» EXERCISE DIRECTIONS
Your task is to copy each line of the material that includes "href".

[THE RECORDS]

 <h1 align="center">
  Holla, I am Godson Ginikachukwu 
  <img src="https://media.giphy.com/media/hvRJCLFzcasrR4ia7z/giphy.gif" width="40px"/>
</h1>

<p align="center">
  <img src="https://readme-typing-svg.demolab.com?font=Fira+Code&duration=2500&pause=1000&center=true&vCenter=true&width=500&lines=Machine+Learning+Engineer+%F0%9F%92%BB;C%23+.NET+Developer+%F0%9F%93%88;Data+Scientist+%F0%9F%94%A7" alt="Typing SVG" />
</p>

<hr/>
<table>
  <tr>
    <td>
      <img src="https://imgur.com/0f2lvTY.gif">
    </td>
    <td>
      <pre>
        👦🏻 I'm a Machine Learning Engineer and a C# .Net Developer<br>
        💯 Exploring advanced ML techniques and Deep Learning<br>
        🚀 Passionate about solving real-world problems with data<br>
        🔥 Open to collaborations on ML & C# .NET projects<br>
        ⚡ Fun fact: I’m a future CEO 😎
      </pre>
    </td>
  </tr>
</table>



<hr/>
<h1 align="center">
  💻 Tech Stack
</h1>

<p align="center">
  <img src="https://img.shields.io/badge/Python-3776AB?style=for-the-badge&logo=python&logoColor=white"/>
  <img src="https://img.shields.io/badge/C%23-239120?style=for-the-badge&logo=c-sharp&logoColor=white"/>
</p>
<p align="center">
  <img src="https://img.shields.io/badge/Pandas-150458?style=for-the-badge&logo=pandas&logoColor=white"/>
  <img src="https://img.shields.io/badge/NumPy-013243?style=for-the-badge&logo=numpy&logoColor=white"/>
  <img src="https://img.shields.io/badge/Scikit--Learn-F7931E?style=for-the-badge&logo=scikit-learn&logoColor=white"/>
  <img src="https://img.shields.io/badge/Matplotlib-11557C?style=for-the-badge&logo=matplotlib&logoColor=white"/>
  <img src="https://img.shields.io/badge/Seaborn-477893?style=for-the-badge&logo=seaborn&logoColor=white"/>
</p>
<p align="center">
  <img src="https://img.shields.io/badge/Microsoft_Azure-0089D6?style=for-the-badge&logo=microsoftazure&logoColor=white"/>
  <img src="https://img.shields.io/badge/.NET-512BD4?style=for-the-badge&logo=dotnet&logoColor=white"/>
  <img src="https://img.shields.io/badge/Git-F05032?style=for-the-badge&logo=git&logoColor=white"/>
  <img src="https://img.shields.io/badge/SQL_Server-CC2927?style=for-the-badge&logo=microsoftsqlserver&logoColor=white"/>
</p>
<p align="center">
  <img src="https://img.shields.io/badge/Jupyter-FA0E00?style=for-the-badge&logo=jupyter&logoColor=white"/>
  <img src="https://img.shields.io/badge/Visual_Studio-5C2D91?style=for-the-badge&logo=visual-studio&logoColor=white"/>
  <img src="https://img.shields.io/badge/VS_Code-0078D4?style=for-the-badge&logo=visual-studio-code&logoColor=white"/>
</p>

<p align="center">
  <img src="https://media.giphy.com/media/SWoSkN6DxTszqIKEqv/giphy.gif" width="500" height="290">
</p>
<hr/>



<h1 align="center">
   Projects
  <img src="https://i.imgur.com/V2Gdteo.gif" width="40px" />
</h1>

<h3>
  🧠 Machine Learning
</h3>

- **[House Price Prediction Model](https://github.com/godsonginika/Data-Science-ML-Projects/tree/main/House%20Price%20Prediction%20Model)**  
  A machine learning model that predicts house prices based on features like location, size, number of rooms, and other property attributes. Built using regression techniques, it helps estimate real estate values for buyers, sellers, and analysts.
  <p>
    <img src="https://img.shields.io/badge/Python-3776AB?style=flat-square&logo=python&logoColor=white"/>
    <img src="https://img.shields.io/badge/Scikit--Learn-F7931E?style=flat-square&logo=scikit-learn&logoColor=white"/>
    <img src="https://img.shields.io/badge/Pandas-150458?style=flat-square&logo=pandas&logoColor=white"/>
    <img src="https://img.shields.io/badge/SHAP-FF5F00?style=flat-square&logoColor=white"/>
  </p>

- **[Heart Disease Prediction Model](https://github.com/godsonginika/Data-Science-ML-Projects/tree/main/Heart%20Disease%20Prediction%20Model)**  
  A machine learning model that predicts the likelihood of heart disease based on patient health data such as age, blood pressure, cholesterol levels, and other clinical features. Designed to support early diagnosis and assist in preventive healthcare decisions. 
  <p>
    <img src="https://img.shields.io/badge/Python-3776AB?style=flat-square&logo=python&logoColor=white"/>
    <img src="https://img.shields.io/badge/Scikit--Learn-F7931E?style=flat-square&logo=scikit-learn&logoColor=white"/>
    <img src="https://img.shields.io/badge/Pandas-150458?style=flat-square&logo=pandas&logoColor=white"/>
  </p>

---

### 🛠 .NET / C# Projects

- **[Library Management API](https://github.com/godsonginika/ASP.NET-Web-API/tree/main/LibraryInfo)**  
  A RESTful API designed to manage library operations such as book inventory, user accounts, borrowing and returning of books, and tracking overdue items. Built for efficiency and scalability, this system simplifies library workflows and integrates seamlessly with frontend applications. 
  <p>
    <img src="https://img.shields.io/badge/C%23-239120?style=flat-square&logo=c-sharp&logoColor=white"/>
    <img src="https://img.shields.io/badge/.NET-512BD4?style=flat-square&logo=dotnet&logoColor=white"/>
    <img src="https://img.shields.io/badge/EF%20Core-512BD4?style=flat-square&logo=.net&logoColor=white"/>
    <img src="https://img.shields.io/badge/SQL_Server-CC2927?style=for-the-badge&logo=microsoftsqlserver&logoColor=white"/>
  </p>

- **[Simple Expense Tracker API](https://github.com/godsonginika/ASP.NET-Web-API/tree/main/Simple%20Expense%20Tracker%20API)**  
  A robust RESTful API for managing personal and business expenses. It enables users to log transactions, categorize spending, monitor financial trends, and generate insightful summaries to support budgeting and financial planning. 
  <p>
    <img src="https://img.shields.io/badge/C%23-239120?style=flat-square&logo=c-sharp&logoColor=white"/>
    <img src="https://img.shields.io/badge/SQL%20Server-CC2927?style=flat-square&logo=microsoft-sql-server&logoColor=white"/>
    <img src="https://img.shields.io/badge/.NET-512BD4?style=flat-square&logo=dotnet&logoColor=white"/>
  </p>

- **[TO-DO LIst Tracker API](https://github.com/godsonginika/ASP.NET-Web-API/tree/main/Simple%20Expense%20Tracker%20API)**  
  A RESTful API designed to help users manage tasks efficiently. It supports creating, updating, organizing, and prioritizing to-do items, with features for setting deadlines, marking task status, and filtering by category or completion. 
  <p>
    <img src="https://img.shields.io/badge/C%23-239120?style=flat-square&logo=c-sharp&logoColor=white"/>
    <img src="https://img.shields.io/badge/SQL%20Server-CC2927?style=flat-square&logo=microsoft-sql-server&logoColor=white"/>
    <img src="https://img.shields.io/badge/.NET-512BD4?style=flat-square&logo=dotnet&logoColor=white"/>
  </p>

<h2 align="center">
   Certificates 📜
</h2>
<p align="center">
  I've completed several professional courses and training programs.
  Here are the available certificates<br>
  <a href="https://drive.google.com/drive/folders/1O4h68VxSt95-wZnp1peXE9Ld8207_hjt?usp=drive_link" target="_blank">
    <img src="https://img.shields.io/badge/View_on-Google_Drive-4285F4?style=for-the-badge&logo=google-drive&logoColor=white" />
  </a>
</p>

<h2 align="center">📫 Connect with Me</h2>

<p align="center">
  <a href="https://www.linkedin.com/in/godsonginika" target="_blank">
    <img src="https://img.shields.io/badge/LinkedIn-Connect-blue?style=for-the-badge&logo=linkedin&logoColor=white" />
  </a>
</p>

[/THE RECORDS]

» SOLUTION FOR THIS PROBLEM
  <a href="https://drive.google.com/drive/folders/1O4h68VxSt95-wZnp1peXE9Ld8207_hjt?usp=drive_link" target="_blank">
  <a href="https://www.linkedin.com/in/godsonginika" target="_blank">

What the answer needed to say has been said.